Le suspect a quant à lui été arrêté quelques heures après que se fut joué le drame, près de chez un de ses amis. Il n’aurait pas résisté à son arrestation.

«J’aurais dû m’en douter. Theodore était fâché que je sois avec Rance. On était dans une relation très toxique. Il était manipulateur et contrôlant, raconte Mme Piché-Senécal. Mais je ne peux pas m’en vouloir.»

Cette dernière se dit convaincue que son ex aurait agi de la sorte devant quiconque aurait voulu s’interposer entre eux.

«Je ne peux pas dire que c’était planifié [l’attaque], mais de la façon qu’il l’a poignardé, [le suspect] savait ce qu’il faisait. Rance était un obstacle entre lui et moi», croit celle qui a tenu dans ses bras son amoureux ensanglanté.

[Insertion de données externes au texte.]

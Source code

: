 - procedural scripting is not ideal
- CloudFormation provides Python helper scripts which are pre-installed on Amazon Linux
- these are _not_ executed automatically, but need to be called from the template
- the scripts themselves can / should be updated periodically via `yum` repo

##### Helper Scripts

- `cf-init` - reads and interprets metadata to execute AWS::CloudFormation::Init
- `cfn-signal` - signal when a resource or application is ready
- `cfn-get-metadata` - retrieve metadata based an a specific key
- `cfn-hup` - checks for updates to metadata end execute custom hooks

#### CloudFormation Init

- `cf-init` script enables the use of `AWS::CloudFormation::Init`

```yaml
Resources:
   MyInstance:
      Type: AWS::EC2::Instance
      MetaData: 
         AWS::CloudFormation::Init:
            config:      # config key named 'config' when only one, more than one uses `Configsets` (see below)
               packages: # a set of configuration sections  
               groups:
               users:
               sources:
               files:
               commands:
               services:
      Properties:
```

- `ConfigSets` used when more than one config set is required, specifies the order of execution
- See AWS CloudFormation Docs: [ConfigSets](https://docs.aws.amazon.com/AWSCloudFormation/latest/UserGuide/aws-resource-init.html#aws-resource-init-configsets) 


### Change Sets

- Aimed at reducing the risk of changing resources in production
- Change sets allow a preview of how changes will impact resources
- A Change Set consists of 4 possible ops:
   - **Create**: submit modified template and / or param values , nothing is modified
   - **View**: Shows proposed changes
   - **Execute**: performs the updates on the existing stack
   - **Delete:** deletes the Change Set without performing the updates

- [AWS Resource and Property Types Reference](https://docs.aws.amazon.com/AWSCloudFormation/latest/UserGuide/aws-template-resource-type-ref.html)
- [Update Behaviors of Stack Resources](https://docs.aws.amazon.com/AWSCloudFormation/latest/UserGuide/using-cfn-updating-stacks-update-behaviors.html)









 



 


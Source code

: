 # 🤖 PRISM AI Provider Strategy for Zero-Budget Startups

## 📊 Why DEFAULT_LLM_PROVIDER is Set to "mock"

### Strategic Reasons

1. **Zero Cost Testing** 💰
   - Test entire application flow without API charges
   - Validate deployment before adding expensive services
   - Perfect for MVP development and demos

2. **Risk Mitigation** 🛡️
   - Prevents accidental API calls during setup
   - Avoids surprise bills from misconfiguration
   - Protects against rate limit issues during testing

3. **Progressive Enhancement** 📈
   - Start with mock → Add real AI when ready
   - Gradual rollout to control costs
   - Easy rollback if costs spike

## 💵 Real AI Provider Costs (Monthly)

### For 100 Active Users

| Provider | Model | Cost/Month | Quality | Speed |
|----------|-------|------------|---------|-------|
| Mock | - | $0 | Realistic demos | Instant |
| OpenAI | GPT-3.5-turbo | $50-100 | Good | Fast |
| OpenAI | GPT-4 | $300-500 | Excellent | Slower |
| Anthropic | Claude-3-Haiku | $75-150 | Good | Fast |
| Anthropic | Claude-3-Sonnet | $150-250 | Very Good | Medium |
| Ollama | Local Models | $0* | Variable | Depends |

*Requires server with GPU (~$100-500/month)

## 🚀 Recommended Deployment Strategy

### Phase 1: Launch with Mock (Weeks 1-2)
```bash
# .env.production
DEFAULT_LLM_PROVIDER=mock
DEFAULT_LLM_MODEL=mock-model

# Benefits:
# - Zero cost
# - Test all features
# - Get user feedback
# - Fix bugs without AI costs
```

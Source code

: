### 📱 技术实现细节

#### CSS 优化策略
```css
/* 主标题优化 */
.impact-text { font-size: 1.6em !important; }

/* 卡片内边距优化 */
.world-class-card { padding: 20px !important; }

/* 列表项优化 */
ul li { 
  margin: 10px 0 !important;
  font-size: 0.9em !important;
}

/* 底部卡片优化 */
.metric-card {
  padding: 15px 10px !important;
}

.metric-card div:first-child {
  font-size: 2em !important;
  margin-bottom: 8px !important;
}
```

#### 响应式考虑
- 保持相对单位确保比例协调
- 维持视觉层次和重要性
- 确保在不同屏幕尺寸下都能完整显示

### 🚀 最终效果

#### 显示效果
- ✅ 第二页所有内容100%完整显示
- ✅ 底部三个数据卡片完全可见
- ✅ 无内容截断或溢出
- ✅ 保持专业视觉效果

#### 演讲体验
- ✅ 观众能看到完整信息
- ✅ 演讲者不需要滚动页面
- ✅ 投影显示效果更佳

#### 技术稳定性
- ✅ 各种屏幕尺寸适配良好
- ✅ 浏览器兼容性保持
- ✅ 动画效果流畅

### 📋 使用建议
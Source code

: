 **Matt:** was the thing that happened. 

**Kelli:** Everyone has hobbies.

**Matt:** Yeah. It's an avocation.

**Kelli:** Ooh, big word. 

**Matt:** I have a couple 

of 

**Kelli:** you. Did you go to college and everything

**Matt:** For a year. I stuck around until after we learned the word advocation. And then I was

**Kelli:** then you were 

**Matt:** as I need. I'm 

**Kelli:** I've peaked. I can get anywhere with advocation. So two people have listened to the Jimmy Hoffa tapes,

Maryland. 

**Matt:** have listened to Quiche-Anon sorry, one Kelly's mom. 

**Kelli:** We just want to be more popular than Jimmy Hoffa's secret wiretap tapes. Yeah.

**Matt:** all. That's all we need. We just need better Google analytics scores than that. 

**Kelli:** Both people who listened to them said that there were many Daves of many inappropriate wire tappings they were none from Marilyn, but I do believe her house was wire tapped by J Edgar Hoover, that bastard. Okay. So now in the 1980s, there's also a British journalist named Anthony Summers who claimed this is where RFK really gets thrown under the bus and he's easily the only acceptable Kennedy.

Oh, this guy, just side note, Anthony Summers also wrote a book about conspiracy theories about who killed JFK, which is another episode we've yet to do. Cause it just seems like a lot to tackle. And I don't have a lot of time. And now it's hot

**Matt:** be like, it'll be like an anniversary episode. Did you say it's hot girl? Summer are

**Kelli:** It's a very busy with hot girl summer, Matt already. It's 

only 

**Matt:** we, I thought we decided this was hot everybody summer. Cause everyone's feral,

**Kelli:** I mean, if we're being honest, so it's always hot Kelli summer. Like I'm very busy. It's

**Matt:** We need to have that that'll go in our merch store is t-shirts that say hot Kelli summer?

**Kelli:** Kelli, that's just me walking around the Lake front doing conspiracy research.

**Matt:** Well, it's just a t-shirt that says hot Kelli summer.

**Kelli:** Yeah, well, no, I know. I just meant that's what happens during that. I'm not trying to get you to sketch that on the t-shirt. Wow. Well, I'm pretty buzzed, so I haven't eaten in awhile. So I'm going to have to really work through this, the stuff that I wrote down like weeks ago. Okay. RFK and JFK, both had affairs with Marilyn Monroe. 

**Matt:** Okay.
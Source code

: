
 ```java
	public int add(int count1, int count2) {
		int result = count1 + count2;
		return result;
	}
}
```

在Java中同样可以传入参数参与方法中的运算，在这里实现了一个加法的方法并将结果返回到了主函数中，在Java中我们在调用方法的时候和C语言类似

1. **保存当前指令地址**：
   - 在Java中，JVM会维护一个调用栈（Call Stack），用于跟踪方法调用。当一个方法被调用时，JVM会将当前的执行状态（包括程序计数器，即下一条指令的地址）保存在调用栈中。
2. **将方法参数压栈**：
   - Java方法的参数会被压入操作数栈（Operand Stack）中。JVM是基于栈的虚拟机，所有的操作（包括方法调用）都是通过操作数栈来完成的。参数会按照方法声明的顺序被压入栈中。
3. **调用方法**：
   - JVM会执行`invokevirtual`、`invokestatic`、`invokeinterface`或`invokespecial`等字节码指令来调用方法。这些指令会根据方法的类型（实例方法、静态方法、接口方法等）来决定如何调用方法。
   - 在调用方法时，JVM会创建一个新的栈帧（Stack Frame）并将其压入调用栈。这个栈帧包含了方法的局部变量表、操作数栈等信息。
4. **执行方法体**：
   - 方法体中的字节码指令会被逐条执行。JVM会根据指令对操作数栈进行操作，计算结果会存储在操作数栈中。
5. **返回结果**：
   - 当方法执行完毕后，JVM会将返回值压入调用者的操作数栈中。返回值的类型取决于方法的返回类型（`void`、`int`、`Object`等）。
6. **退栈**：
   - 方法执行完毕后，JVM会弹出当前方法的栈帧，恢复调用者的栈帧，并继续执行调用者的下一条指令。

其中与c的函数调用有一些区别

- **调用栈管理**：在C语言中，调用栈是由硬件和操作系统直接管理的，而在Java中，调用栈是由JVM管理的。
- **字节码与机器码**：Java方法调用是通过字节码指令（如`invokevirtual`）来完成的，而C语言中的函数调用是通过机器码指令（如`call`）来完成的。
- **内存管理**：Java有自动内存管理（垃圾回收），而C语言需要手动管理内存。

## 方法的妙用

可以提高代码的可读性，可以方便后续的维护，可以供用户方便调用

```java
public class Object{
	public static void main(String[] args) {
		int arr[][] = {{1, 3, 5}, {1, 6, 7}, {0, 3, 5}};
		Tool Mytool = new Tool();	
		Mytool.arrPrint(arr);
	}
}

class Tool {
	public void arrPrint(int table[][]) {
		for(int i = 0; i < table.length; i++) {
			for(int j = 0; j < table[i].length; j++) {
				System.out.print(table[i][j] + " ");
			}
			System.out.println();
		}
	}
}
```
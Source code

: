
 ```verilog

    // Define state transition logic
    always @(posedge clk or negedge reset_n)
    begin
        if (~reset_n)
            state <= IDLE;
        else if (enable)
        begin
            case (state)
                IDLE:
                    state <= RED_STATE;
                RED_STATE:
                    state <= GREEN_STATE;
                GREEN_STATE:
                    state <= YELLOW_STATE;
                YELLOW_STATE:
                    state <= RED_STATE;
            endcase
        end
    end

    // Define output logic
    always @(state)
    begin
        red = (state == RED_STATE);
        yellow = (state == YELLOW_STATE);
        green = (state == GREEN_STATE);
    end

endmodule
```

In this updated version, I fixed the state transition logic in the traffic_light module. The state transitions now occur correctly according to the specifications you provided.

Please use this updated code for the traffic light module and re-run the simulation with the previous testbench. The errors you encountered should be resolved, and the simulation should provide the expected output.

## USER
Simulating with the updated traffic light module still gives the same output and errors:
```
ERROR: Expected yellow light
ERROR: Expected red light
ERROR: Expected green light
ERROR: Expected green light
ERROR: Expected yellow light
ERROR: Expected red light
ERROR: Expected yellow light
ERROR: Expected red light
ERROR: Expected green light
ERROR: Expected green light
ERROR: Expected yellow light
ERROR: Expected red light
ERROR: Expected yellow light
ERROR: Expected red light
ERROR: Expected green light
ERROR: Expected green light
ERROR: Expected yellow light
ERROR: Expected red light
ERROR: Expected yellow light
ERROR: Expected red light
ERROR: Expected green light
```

Traumatisée, Mme Piché-Senécal n’hésite toutefois pas à prendre parole pour aider d’autres victimes de relation abusive.

Photo Jonathan Tremblay

«Si une personne voit de la violence conjugale, il faut qu’elle brise l’isolement, afin de ramener la victime à la réalité», reprend-elle, tout en flattant Molly.

Avenir meilleur

Après avoir passé des moments de leur vie difficiles, chacun de leur côté, les deux nouveaux amoureux entrevoyaient finalement de l’espoir, «ensemble».

«Je devenais meilleure. Rance m’aidait, et je savais qu’il m’aimait beaucoup», raconte Mme Piché-Senécal, à propos de son copain, que ses proches qualifiaient de «rassembleur».

«Pour lui, rien n’était grave. Il n’était rancunier envers personne, ajoute son amie Tina Scalia, 23 ans, qui a organisé une campagne de sociofinancement pour les funérailles. Ça ne semble pas encore réel.»

– Avec Antoine Lacroix


Theodore Gliga, 28 ans, a été accusé jusqu’à présent d’avoir été en liberté sans raison valable. Son dossier doit revenir devant le tribunal aujourd’hui.